## Source data

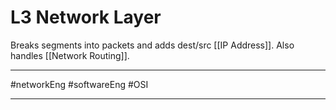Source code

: # L3 Network Layer
Breaks segments into packets and adds dest/src [[IP Address]]. Also handles [[Network Routing]].


---

#networkEng #softwareEng #OSI

---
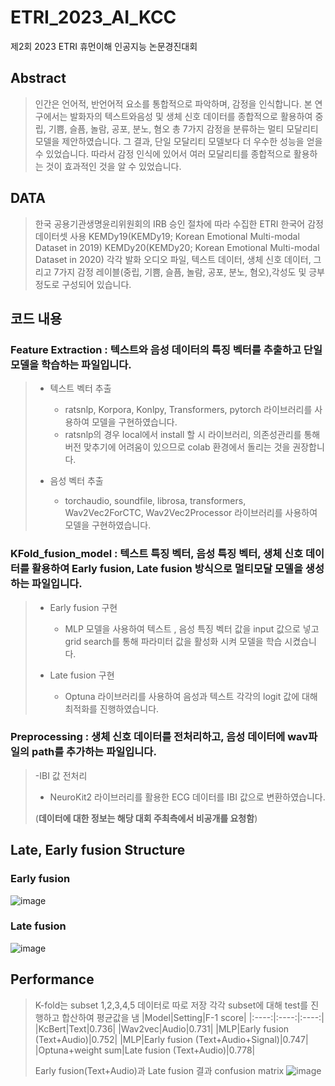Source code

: # ETRI_2023_AI_KCC
제2회 2023 ETRI 휴먼이해 인공지능 논문경진대회 

## Abstract
> 인간은 언어적, 반언어적 요소를 통합적으로 파악하며, 감정을 인식합니다. 본 연구에서는 발화자의 텍스트와음성 및 생체 신호 데이터를 종합적으로 활용하여 중립, 기쁨, 슬픔, 놀람, 공포, 분노, 혐오 총 7가지 감정을 분류하는 멀티 모달리티 모델을 제안하였습니다. 그 결과, 단일 모달리티 모델보다 더 우수한 성능을 얻을 수 있었습니다. 따라서 감정 인식에 있어서 여러 모달리티를 종합적으로 활용하는 것이 효과적인 것을 알 수 있었습니다.

## DATA
> 한국 공용기관생명윤리위원회의 IRB 승인 절차에 따라 수집한 ETRI 한국어 감정 데이터셋 사용
> KEMDy19(KEMDy19; Korean Emotional Multi-modal Dataset in 2019)
> KEMDy20(KEMDy20; Korean Emotional Multi-modal Dataset in 2020)
> 각각 발화 오디오 파일, 텍스트 데이터, 생체 신호 데이터, 그리고 7가지 감정 레이블(중립, 기쁨, 슬픔, 놀람, 공포, 분노, 혐오),각성도 및 긍부정도로 구성되어 있습니다.

## 코드 내용
### Feature Extraction : 텍스트와 음성 데이터의 특징 벡터를 추출하고 단일 모델을 학습하는 파일입니다.
> - 텍스트 벡터 추출
>   - ratsnlp, Korpora, Konlpy, Transformers, pytorch 라이브러리를 사용하여 모델을 구현하였습니다.
>   - ratsnlp의 경우 local에서 install 할 시 라이브러리, 의존성관리를 통해 버전 맞추기에 어려움이 있으므로 colab 환경에서 돌리는 것을 권장합니다.
>
> - 음성 벡터 추출
>   - torchaudio, soundfile, librosa, transformers, Wav2Vec2ForCTC, Wav2Vec2Processor 라이브러리를 사용하여 모델을 구현하였습니다.
>
### KFold_fusion_model : 텍스트 특징 벡터, 음성 특징 벡터, 생체 신호 데이터를 활용하여 Early fusion, Late fusion 방식으로 멀티모달 모델을 생성하는 파일입니다.<br>
> - Early fusion 구현
>   - MLP 모델을 사용하여 텍스트 , 음성 특징 벡터 값을 input 값으로 넣고 grid search를 통해 파라미터 값을 활성화 시켜 모델을 학습 시켰습니다.
>
> - Late fusion 구현
>   - Optuna 라이브러리를 사용하여 음성과 텍스트 각각의 logit 값에 대해 최적화를 진행하였습니다.
>
### Preprocessing : 생체 신호 데이터를 전처리하고, 음성 데이터에 wav파일의 path를 추가하는 파일입니다.<br>
> -IBI 값 전처리
>   - NeuroKit2 라이브러리를 활용한 ECG 데이터를 IBI 값으로 변환하였습니다.
>
> (**데이터에 대한 정보는 해당 대회 주최측에서 비공개를 요청함**)

## Late, Early fusion Structure
### Early fusion
 ![image](https://user-images.githubusercontent.com/64082236/235346905-297c4f7d-c001-48af-8783-98246763683f.png)

### Late fusion
 ![image](https://user-images.githubusercontent.com/64082236/235346916-45cd612e-bbe9-45f5-b02c-1a8d1837ebef.png)


## Performance
> K-fold는 subset 1,2,3,4,5 데이터로 따로 저장
> 각각 subset에 대해 test를 진행하고 합산하여 평균값을 냄
> |Model|Setting|F-1 score|
> |:----:|:----:|:----:|
> |KcBert|Text|0.736|
> |Wav2vec|Audio|0.731|
> |MLP|Early fusion (Text+Audio)|0.752|
> |MLP|Early fusion (Text+Audio+Signal)|0.747|
> |Optuna+weight sum|Late fusion (Text+Audio)|0.778|
> 
> Early fusion(Text+Audio)과 Late fusion 결과 confusion matrix
 ![image](https://user-images.githubusercontent.com/64082236/235347092-57bd546c-9ad0-46a2-bbbb-49d1c37b3a40.png)
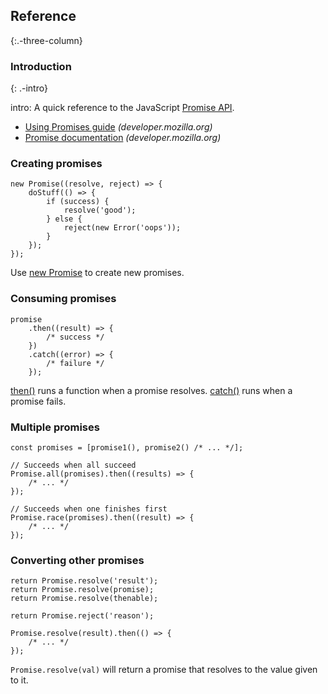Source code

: Reference
---------

{:.-three-column}

### Introduction

{: .-intro}

intro: A quick reference to the JavaScript [Promise API](https://developer.mozilla.org/en-US/docs/Web/JavaScript/Reference/Global_Objects/Promise).

-   [Using Promises guide](https://developer.mozilla.org/en-US/docs/Web/JavaScript/Guide/Using_promises) *(developer.mozilla.org)*
-   [Promise documentation](https://developer.mozilla.org/en-US/docs/Web/JavaScript/Reference/Global_Objects/Promise) *(developer.mozilla.org)*

### Creating promises

    new Promise((resolve, reject) => {
        doStuff(() => {
            if (success) {
                resolve('good');
            } else {
                reject(new Error('oops'));
            }
        });
    });

Use [new Promise](https://developer.mozilla.org/en-US/docs/Web/JavaScript/Reference/Global_Objects/Promise#Contstructor) to create new promises.

### Consuming promises

    promise
        .then((result) => {
            /* success */
        })
        .catch((error) => {
            /* failure */
        });

[then()](https://developer.mozilla.org/en-US/docs/Web/JavaScript/Reference/Global_Objects/Promise/then) runs a function when a promise resolves. [catch()](https://developer.mozilla.org/en-US/docs/Web/JavaScript/Reference/Global_Objects/Promise/catch) runs when a promise fails.

### Multiple promises

    const promises = [promise1(), promise2() /* ... */];

    // Succeeds when all succeed
    Promise.all(promises).then((results) => {
        /* ... */
    });

    // Succeeds when one finishes first
    Promise.race(promises).then((result) => {
        /* ... */
    });

### Converting other promises

    return Promise.resolve('result');
    return Promise.resolve(promise);
    return Promise.resolve(thenable);

    return Promise.reject('reason');

    Promise.resolve(result).then(() => {
        /* ... */
    });

`Promise.resolve(val)` will return a promise that resolves to the value given to it.
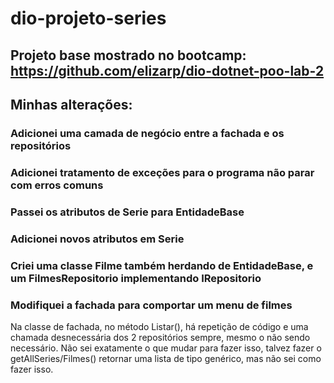 # dio-projeto-series
## Projeto base mostrado no bootcamp: https://github.com/elizarp/dio-dotnet-poo-lab-2

## Minhas alterações:
### Adicionei uma camada de negócio entre a fachada e os repositórios
### Adicionei tratamento de exceções para o programa não parar com erros comuns
### Passei os atributos de Serie para EntidadeBase
### Adicionei novos atributos em Serie
### Criei uma classe Filme também herdando de EntidadeBase, e um FilmesRepositorio implementando IRepositorio
### Modifiquei a fachada para comportar um menu de filmes


Na classe de fachada, no método Listar(), há repetição de código e uma chamada desnecessária dos 2 repositórios sempre, mesmo o não sendo necessário.
Não sei exatamente o que mudar para fazer isso, talvez fazer o getAllSeries/Filmes() retornar uma lista de tipo genérico, mas não sei como fazer isso.
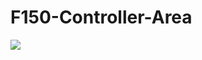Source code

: # F150-Controller-Area



 <a href="https://testerpresent.com.au/"><img src="https://img.shields.io/badge/Tester Present -Specialist Automotive Solutions-blue" /></a>    

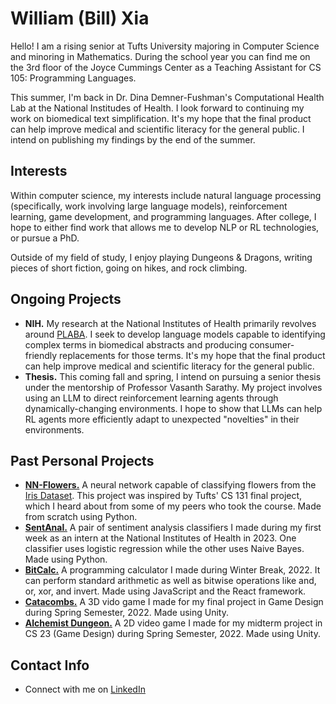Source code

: # William (Bill) Xia
Hello! I am a rising senior at Tufts University majoring in Computer Science and minoring in Mathematics. During the school year you can find me on the 3rd floor of the Joyce Cummings Center as a Teaching Assistant for CS 105: Programming Languages.

This summer, I'm back in Dr. Dina Demner-Fushman's Computational Health Lab at the National Institudes of Health. I look forward to continuing my work on biomedical text simplification. It's my hope that the final product can help improve medical and scientific literacy for the general public. I intend on publishing my findings by the end of the summer. 

## Interests
Within computer science, my interests include natural language processing (specifically, work involving large language models), reinforcement learning, game development, and programming languages. After college, I hope to either find work that allows me to develop NLP or RL technologies, or pursue a PhD.

Outside of my field of study, I enjoy playing Dungeons & Dragons, writing pieces of short fiction, going on hikes, and rock climbing.

## Ongoing Projects
- **NIH.** My research at the National Institutes of Health primarily revolves around [PLABA](https://bionlp.nlm.nih.gov/plaba2024/). I seek to develop language models capable to identifying complex terms in biomedical abstracts and producing consumer-friendly replacements for those terms. It's my hope that the final product can help improve medical and scientific literacy for the general public. 
- **Thesis.** This coming fall and spring, I intend on pursuing a senior thesis under the mentorship of Professor Vasanth Sarathy. My project involves using an LLM to direct reinforcement learning agents through dynamically-changing environments. I hope to show that LLMs can help RL agents more efficiently adapt to unexpected "novelties" in their environments. 

## Past Personal Projects
- [**NN-Flowers.**](https://github.com/onionLad/NN-flowers) A neural network capable of classifying flowers from the [Iris Dataset](https://en.wikipedia.org/wiki/Iris_flower_data_set). This project was inspired by Tufts' CS 131 final project, which I heard about from some of my peers who took the course. Made from scratch using Python.
- [**SentAnal.**](https://github.com/onionLad/SentimentAnalyzer) A pair of sentiment analysis classifiers I made during my first week as an intern at the National Institutes of Health in 2023. One classifier uses logistic regression while the other uses Naive Bayes. Made using Python.
- [**BitCalc.**](https://github.com/onionLad/BitCalc) A programming calculator I made during Winter Break, 2022. It can perform standard arithmetic as well as bitwise operations like and, or, xor, and invert. Made using JavaScript and the React framework.
- [**Catacombs.**](https://team-catacombs.itch.io/catacombs) A 3D vido game I made for my final project in Game Design during Spring Semester, 2022. Made using Unity.
- [**Alchemist Dungeon.**](https://alko08.itch.io/alchemists-dungeon) A 2D video game I made for my midterm project in CS 23 (Game Design) during Spring Semester, 2022. Made using Unity.

## Contact Info
- Connect with me on <a href="https://www.linkedin.com/in/william-xia-ab40b2218/">LinkedIn</a>
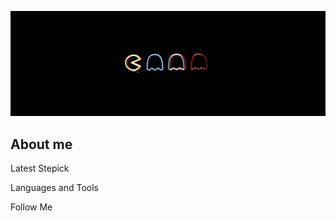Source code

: ![Header](https://github.com/Pbnne/Pbnne/blob/main/assets/d846912c912e550e3ff80a4542262e8c.jpg)

## About me

Latest Stepick 

Languages and Tools

Follow Me
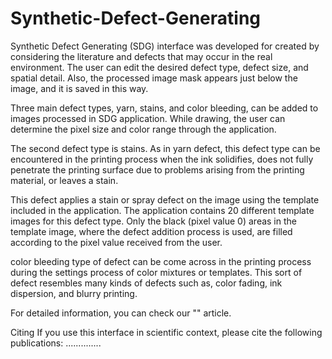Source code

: # Synthetic-Defect-Generating

Synthetic Defect Generating (SDG) interface was developed for created by considering the literature and defects that may occur in the real environment. 
The user can edit the desired defect type, defect size, and spatial detail. Also, the processed image mask appears just below the image, and it is saved in this way.

Three main defect types, yarn, stains, and color bleeding, can be added to images processed in SDG application.  While drawing, the user can determine the pixel size and color range through the application. 

The second defect type is stains. As in yarn defect, this defect type can be encountered in the printing process when the ink solidifies, does not fully penetrate the printing surface due to problems arising from the printing material, or leaves a stain. 

This defect applies a stain or spray defect on the image using the template included in the application. The application contains 20 different template images for this defect type.
Only the black (pixel value 0) areas in the template image, where the defect addition process is used, are filled according to the pixel value received from the user. 


color bleeding type of defect can be come across in the printing process during the settings process of color mixtures or templates. This sort of defect resembles many kinds of defects such as, color fading, ink dispersion, and blurry printing. 

For detailed information, you can check our "" article.

Citing
If you use this interface in scientific context, please cite the following publications:
..............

## Exercise aim
Give back the material exactly as written, from its first line to the line that contains "## Abstract", and leave out the pictures.

## Answer
Source code

: # L3 Network Layer
Breaks segments into packets and adds dest/src [[IP Address]]. Also handles [[Network Routing]].


---

#networkEng #softwareEng #OSI

---
Source code

: # ETRI_2023_AI_KCC
제2회 2023 ETRI 휴먼이해 인공지능 논문경진대회 

## Abstract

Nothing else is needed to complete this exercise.